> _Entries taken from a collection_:
____________
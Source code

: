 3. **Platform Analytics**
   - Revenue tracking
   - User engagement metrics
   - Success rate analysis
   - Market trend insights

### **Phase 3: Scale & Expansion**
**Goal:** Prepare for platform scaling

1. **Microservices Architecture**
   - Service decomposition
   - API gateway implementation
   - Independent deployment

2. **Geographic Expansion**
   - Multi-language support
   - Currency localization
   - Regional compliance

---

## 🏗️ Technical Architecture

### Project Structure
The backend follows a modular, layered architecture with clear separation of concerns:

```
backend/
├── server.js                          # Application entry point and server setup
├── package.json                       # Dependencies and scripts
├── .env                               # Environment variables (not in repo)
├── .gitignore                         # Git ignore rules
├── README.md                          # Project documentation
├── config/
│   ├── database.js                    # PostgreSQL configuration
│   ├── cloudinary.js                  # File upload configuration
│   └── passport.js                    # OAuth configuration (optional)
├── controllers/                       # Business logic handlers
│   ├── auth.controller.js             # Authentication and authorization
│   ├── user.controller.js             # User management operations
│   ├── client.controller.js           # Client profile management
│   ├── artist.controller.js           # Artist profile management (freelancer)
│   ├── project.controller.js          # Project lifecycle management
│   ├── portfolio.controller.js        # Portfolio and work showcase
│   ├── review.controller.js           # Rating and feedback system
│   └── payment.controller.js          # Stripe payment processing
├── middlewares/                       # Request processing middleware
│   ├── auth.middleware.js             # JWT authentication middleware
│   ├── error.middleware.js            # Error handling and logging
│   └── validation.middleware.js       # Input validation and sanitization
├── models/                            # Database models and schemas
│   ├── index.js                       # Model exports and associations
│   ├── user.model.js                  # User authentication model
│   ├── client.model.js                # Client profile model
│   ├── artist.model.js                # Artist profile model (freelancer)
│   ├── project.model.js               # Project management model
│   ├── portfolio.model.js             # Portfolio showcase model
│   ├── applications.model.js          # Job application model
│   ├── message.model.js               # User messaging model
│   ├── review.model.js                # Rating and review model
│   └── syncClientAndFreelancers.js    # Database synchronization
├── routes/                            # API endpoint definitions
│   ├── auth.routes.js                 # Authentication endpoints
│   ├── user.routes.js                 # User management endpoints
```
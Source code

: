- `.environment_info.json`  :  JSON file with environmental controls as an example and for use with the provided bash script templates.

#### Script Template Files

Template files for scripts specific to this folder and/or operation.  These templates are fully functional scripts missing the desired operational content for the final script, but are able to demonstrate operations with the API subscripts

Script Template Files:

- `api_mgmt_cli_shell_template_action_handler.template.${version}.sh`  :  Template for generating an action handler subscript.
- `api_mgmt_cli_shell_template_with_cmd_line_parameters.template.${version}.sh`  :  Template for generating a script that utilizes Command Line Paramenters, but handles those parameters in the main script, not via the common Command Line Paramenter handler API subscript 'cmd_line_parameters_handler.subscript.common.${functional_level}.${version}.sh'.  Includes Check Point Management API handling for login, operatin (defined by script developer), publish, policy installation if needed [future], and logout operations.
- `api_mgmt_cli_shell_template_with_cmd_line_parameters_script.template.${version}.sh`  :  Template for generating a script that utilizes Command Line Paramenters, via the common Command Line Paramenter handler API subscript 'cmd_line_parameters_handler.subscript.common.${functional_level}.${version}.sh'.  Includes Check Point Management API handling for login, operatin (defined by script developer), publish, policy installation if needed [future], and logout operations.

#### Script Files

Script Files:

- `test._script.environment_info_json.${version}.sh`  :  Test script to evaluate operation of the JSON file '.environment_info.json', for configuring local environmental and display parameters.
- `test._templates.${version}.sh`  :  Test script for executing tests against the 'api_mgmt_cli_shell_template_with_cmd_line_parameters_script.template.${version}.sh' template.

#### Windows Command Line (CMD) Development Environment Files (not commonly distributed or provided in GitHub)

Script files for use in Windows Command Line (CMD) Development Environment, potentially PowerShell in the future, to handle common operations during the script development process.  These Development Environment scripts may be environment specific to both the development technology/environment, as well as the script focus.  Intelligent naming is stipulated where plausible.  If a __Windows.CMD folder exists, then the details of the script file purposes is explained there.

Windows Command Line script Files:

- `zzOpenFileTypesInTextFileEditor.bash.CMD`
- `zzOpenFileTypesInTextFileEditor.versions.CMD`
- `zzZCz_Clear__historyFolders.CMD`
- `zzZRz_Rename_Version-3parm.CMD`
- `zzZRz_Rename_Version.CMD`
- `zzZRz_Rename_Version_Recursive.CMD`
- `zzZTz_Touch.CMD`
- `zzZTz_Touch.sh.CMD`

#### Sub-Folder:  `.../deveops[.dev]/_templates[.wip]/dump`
____________
> _Work to complete_: Count every line of the data in which the word "routes" appears, and report only the total.

> _Completed task_: 3